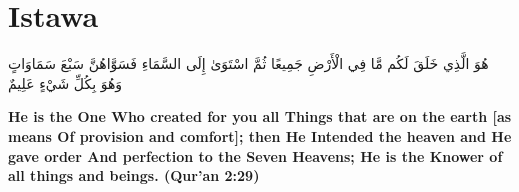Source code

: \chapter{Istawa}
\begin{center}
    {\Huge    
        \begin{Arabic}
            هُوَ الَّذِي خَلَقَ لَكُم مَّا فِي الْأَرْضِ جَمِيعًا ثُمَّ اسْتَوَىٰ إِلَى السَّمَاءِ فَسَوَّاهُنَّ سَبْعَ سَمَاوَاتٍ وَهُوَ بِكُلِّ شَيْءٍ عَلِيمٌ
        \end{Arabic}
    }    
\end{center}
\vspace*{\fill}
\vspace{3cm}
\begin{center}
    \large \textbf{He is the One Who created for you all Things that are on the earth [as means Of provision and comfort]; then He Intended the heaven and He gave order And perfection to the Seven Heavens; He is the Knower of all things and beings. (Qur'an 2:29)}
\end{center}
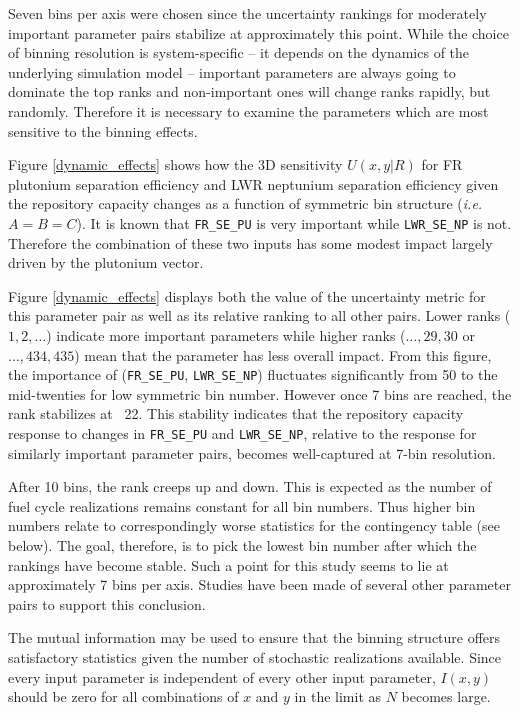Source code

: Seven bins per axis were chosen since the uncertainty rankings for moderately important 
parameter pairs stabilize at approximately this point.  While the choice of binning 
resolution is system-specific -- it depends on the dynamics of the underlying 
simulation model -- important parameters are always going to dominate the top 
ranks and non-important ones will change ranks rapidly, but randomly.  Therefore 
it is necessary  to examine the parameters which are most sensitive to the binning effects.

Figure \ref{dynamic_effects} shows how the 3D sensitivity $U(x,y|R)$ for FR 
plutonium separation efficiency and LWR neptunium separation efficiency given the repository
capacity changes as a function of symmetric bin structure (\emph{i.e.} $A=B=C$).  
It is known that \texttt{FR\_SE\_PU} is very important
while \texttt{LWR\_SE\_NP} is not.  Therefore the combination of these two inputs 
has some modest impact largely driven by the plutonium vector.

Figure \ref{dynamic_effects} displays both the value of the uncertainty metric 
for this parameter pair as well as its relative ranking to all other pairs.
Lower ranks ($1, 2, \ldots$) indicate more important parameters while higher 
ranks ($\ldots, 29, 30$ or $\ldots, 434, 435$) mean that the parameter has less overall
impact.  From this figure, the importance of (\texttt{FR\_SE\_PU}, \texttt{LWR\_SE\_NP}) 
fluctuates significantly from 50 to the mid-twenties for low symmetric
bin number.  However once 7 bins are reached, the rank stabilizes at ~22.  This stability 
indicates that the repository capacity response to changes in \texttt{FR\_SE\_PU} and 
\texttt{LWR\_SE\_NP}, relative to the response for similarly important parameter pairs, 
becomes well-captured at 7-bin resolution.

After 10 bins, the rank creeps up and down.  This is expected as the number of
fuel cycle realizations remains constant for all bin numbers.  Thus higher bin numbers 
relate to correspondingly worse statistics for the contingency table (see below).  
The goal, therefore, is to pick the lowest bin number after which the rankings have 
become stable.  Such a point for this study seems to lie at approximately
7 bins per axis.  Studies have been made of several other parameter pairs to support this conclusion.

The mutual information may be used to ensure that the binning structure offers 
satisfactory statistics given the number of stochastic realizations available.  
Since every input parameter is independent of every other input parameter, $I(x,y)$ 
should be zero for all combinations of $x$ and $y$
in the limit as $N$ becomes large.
==
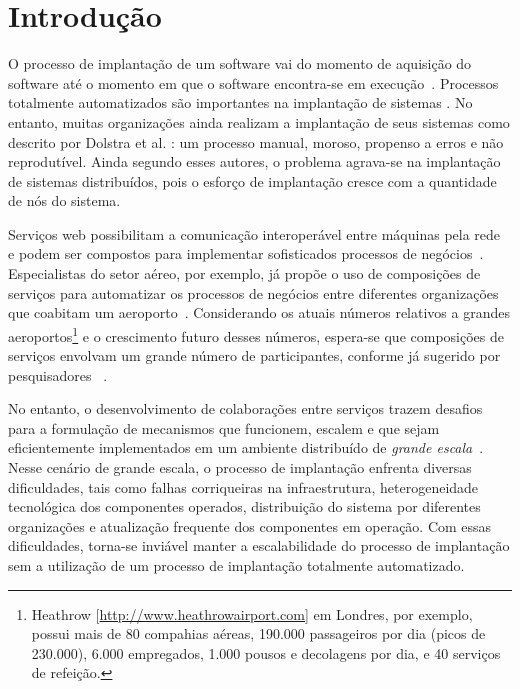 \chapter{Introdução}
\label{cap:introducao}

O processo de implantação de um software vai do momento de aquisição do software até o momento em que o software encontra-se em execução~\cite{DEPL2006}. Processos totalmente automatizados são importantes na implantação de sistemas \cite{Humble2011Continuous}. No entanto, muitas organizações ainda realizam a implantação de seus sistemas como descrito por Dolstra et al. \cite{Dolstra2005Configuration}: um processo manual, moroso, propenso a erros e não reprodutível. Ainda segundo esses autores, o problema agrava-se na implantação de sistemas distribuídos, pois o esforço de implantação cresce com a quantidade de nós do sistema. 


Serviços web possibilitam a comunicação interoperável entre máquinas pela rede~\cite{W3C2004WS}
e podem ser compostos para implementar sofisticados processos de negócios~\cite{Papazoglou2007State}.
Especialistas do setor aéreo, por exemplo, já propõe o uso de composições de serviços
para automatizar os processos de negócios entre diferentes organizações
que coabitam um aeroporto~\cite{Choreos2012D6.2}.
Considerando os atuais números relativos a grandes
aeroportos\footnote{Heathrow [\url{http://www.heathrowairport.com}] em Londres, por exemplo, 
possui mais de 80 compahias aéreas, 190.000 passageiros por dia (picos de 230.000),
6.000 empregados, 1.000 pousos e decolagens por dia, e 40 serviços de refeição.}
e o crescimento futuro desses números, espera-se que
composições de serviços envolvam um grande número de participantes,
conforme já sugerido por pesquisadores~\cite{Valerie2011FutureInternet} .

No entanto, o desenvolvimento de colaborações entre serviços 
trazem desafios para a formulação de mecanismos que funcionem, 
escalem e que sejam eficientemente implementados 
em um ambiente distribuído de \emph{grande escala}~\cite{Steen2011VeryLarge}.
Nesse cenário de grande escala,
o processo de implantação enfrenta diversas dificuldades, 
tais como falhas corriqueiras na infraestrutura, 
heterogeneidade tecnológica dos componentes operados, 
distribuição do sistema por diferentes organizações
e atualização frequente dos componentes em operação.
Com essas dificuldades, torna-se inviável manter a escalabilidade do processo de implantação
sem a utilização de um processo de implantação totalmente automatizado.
...
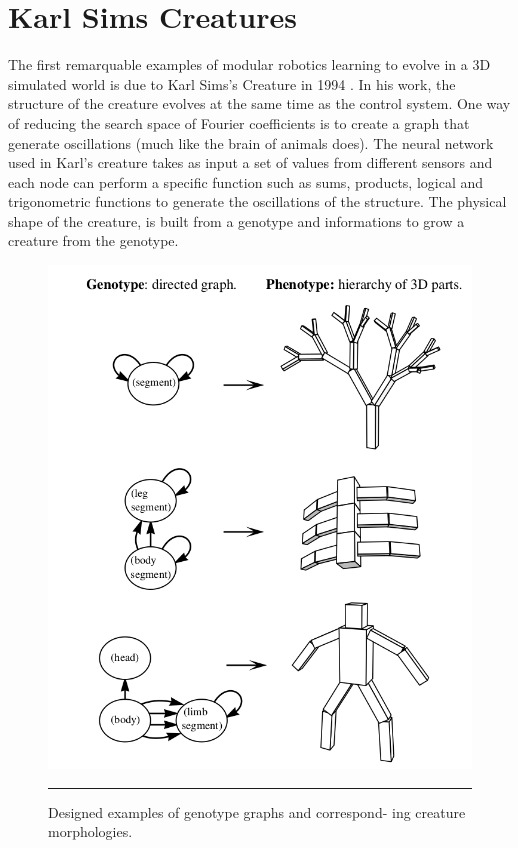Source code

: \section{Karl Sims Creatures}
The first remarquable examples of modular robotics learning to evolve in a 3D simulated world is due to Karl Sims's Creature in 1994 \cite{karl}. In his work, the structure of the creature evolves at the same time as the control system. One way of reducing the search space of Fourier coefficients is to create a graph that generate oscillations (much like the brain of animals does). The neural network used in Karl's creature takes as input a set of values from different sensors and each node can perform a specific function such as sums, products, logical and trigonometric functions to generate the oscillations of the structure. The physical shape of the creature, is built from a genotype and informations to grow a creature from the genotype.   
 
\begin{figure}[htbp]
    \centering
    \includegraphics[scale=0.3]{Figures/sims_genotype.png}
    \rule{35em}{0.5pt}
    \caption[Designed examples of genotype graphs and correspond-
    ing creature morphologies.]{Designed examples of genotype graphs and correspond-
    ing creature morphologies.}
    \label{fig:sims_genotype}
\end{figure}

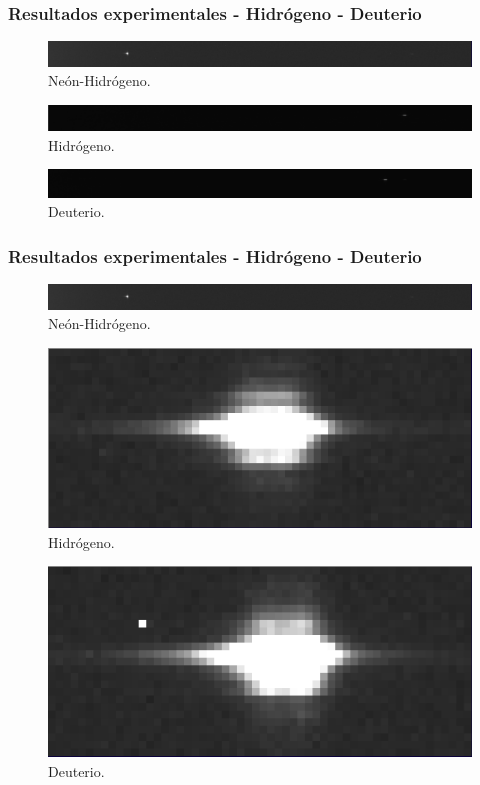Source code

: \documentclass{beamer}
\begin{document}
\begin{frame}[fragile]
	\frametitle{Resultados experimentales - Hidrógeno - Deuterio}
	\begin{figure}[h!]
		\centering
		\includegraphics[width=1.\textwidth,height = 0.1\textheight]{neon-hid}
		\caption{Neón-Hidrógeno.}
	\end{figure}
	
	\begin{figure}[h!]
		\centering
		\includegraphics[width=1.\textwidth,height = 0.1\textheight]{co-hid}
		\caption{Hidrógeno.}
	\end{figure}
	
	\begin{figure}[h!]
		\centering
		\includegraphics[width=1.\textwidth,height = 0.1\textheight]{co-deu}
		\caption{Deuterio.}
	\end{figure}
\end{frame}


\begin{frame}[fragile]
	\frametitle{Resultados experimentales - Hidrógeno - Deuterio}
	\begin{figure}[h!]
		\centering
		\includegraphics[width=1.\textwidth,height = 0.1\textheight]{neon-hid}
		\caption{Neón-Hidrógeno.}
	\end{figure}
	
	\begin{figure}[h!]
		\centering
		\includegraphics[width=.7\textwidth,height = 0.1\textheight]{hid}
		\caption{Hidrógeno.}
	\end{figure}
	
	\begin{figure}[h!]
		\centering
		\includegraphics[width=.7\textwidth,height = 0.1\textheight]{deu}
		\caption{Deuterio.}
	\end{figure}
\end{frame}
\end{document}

-- Task instructions --
Determine the number of lines in the listing that contain the string "height". Write that number and nothing else.

-- Written response --
6